Der Streuobst-Pakt und die Fläche am Zeilweg
Auch Umweltthemen kamen in der Bürgerversammlung zur Sprache. Ein Bürger merkte an, dass auf dem Grundstück in der Bachwiese, auf dem im vergangenen Jahr bereits illegale Rodungen durchgeführt wurden, verbotenerweise erneut 8 Bäume gefällt wurden (siehe Blog-Artikel https://www.margetshoechheim-blog.de/natur-umwelt/32-illegale-rodungen-am-scheckert-sorgen-f%C3%BCr-%C3%A4rger). Eigentlich hätte dort renaturiert und aufgeforstet werden müssen. Bürgermeister Brohm zeigte sich empört über den Vorgang: "Sowas geht überhaupt nicht", sagte er. Nachdem die Gemeinde darüber informiert worden war, habe sie den Vorgang sofort gestoppt, mit Fotomaterial dokumentiert und eine Anfrage für ein naturschutzrechtliches Verfahren bei der Unteren Naturschutzbehörde des Landratsamts (UNB) eingereicht. Brohm hoffe, dass die UNB zügig reagiere.

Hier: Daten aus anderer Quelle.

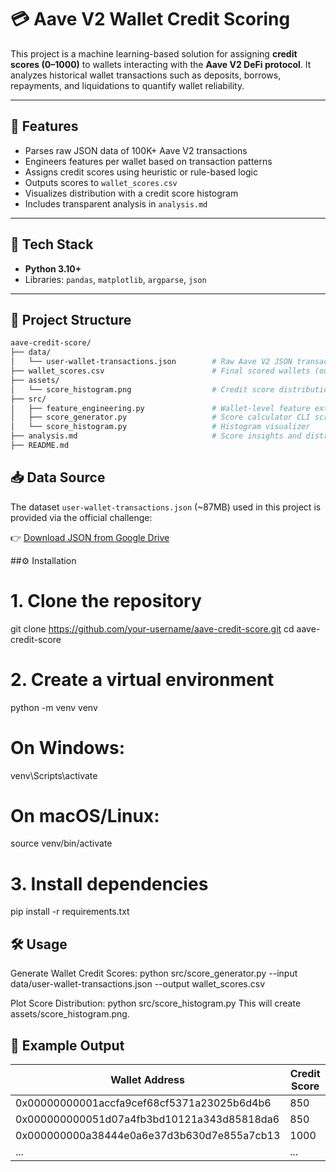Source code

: # 💳 Aave V2 Wallet Credit Scoring

This project is a machine learning-based solution for assigning **credit scores (0–1000)** to wallets interacting with the **Aave V2 DeFi protocol**. It analyzes historical wallet transactions such as deposits, borrows, repayments, and liquidations to quantify wallet reliability.

---

## 🚀 Features

- Parses raw JSON data of 100K+ Aave V2 transactions
- Engineers features per wallet based on transaction patterns
- Assigns credit scores using heuristic or rule-based logic
- Outputs scores to `wallet_scores.csv`
- Visualizes distribution with a credit score histogram
- Includes transparent analysis in `analysis.md`

---

## 🧠 Tech Stack

- **Python 3.10+**
- Libraries: `pandas`, `matplotlib`, `argparse`, `json`

---

## 📂 Project Structure

```bash
aave-credit-score/
├── data/
│   └── user-wallet-transactions.json        # Raw Aave V2 JSON transaction data
├── wallet_scores.csv                        # Final scored wallets (output)
├── assets/
│   └── score_histogram.png                  # Credit score distribution plot
├── src/
│   ├── feature_engineering.py               # Wallet-level feature extraction
│   ├── score_generator.py                   # Score calculator CLI script
│   └── score_histogram.py                   # Histogram visualizer
├── analysis.md                              # Score insights and distribution summary
├── README.md
```

## 📥 Data Source

The dataset `user-wallet-transactions.json` (~87MB) used in this project is provided via the official challenge:

👉 [Download JSON from Google Drive](https://drive.google.com/file/d/1ISFbAXxadMrt7Zl96rmzzZmEKZnyW7FS/view?usp=sharing)


##⚙️ Installation

# 1. Clone the repository
git clone https://github.com/your-username/aave-credit-score.git
cd aave-credit-score

# 2. Create a virtual environment
python -m venv venv
# On Windows:
venv\Scripts\activate
# On macOS/Linux:
source venv/bin/activate

# 3. Install dependencies
pip install -r requirements.txt


## 🛠️ Usage
Generate Wallet Credit Scores:
python src/score_generator.py --input data/user-wallet-transactions.json --output wallet_scores.csv

Plot Score Distribution:
python src/score_histogram.py
This will create assets/score_histogram.png.

## 🧾 Example Output
| Wallet Address                             | Credit Score |
| ------------------------------------------ | ------------ |
| 0x00000000001accfa9cef68cf5371a23025b6d4b6 | 850          |
| 0x000000000051d07a4fb3bd10121a343d85818da6 | 850          |
| 0x000000000a38444e0a6e37d3b630d7e855a7cb13 | 1000         |
| ...                                        | ...          |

Eine Bürgerin fragte nach, ob und wie Margetshöchheim als Streuobst-Dorf vom neuen bayerischen Streuobst-Pakt profitieren könnte (siehe auch Blog-Artikel https://www.margetshoechheim-blog.de/natur-umwelt/229-1-million-neue-b%C3%A4ume-staatsregierung-beschlie%C3%9Ft-streuobst-pakt). Brohm erläuterte, dass der Streuobst-Pakt sehr vielfältig sei und im November in der Aufsichtsratssitzung der hiesigen Streuobst-Genossenschaft besprochen werde. Denkbar sei etwa, seltene Sorten nachzupflanzen. "Die Genossenschaft ist da dran", so Brohm. Der Streuobst-Pakt sei ein gut bestückter Topf und jeweils für 1 Jahr aufgelegt. Auf die Nachfrage der Bürgerin, ob innerhalb des Projekts auch die Fläche am Zeilweg neu bepflanzt werden könnte, legte Brohm dar, dass dort keine Neupflanzungen vorgesehen seien, weil "die Planung an der Stelle noch nicht abgeschlossen" sei. Nach seinen Informationen hätten viele Margetshöchheimer, auch Anhänger des Bürgerbegehrens gegen eine Bebauung, nichts gegen ein Streuobstzentrum einzuwenden. Einer der Initiatoren des Bürgerbegehrens hakte kurz darauf nach, ob das bedeute, dass sich der Bürgermeister nicht an das Votum der Bevölkerung gebunden fühle. Brohm entgegnete, dass er sich an seine Zusage halte und das Votum des Bürgerentscheids, das für ein Jahr gilt, respektiere. Nach Ablauf der Frist werde sich der Gemeinderat mit dem Thema beschäftigen, denn "der Gemeinderat ist der Souverän", so Brohm.